Here are the steps to calculate the variance:
1. Calculate the mean (average) of the data set.
2. Subtract the mean from each number in the data set and then square the result.
3. Find the average of these squared differences.

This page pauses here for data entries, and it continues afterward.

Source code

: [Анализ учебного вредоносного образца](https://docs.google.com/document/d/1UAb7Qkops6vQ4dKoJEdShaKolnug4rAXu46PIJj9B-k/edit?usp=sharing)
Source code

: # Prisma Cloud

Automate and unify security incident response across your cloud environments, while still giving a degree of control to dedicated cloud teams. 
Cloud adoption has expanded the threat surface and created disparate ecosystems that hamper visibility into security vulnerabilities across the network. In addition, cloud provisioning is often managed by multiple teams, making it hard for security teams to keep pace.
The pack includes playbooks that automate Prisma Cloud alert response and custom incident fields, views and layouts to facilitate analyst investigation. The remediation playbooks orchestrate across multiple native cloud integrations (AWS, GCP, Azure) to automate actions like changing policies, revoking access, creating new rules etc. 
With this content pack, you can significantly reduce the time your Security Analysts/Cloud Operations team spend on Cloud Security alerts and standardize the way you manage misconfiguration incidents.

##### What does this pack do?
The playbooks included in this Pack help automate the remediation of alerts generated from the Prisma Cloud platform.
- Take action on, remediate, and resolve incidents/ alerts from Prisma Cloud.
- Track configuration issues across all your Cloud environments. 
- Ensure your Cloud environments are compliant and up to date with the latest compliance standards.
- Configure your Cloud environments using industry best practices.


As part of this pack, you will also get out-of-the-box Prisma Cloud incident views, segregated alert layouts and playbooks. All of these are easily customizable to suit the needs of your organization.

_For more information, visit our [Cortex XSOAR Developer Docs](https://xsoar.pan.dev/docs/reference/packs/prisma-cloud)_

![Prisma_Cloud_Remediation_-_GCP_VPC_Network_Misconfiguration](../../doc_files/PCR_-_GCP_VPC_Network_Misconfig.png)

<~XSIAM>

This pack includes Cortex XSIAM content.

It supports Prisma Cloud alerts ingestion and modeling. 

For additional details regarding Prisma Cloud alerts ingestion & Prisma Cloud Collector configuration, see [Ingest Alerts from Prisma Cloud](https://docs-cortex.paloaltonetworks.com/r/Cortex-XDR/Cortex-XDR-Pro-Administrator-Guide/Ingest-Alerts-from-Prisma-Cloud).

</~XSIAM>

1. Mean: $\frac{82 + 78 + 83 + 80 + 75 + 82 + 79 + 80 + 83 + 81}{10} = 80.3$
2. Squared differences: $(82-80.3)^2, (78-80.3)^2, (83-80.3)^2, (80-80.3)^2, (75-80.3)^2, (82-80.3)^2, (79-80.3)^2, (80-80.3)^2, (83-80.3)^2, (81-80.3)^2$
3. Variance: $\frac{(82-80.3)^2 + (78-80.3)^2 + (83-80.3)^2 + (80-80.3)^2 + (75-80.3)^2 + (82-80.3)^2 + (79-80.3)^2 + (80-80.3)^2 + (83-80.3)^2 + (81-80.3)^2}{10}$
After calculating the above expression, we get the variance as **6.41** (rounded to the nearest hundredth). So, the variance of the speeds of Sam's last ten pitches is **6.41 mph²**. This means that, on average, the speeds vary by about 6.41 mph² from the mean speed.